WICHITA, Kan. (KSNW) — The trial for Derek Chauvin is over, and some say police reform is far from over.
“It has been at the forefront of what was discussed in numerous committees, numerous meetings,” said Sedgwick County Sheriff Jeff Easter.
Easter says it’s gone way beyond talk.
“There was individual police reforms taking place within law agencies. I know with the Sheriff’s Office, we actually put together a duty to intervene training.”
Duty to intervene is where a deputy or officer learns to intervene when another officer is doing something that can harm a person.
“So the entire department was trained on duty to intervene,” said Easter. “Because you can say it, but saying it and putting it into policy, you better train on it.”
Easter says justice was served in the Chauvin case, even though the justice system can be slow at times.
“I never commented when you guys asked about whether the officer was guilty, that’s just not who I am — who I am is you have to let the process work,” Easter said. “The justice system is slow.”
C. Richmond Kirkendoll, president of the Greater Wichita Ministerial League, says pastors are praying for peace and happy to see a verdict in the Chauvin case.

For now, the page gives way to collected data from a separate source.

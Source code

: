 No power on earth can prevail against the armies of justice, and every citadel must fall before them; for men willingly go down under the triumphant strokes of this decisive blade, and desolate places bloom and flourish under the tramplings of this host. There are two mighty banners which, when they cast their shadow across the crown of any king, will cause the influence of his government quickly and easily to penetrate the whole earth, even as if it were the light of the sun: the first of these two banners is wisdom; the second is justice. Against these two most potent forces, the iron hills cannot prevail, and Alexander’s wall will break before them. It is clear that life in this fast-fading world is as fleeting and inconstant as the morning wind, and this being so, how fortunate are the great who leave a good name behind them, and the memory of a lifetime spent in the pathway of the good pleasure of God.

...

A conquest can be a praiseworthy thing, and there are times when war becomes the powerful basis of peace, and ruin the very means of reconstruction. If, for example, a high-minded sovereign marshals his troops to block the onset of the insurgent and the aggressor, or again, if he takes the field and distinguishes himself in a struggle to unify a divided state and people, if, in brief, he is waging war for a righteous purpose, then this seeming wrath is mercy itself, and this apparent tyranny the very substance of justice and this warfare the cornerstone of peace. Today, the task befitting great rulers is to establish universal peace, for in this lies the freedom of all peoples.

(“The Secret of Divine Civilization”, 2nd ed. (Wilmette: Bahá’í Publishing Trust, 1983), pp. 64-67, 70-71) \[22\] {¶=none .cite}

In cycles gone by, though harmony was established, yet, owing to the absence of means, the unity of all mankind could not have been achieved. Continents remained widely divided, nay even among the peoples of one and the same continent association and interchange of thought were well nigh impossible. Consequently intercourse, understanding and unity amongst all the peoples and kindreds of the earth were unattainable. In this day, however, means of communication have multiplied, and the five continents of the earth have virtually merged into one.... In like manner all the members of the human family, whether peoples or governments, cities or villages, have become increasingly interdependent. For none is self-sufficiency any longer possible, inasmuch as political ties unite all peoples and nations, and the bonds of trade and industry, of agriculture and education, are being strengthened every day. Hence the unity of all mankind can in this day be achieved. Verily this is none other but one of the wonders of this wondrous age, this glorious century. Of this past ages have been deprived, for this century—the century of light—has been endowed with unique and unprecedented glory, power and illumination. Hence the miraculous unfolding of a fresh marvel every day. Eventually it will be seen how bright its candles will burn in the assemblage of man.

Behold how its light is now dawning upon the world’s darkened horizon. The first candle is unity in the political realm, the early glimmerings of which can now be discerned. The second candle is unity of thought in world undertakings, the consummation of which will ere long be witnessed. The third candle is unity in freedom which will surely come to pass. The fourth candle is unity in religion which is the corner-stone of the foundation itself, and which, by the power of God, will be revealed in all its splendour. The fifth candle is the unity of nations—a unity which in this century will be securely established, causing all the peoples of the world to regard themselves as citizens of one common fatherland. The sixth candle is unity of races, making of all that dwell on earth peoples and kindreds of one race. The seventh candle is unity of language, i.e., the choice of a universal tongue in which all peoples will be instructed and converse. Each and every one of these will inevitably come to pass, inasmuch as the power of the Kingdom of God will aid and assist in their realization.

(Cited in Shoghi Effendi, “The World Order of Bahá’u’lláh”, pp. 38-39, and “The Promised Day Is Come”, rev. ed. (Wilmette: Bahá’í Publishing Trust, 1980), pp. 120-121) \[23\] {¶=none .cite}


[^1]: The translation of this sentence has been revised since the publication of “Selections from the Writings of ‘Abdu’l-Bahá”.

“I believe both Black and white believed their eyes. They believed what they saw,” Kirkendoll said. “And that white, Black or whatever, that we all can come together, and say this is one of those moments that is sad, but we are glad that justice was served, and it’s time to move on,” he added.
Kirkendoll says there are many prayers for peace right now. He says he understands the need for some to celebrate. But he also hopes all communities can come to an understanding that there is still a need for change.
“Now I just pray, I really pray that we will come together, and let’s just really start to move forward now,” Kirkendoll said.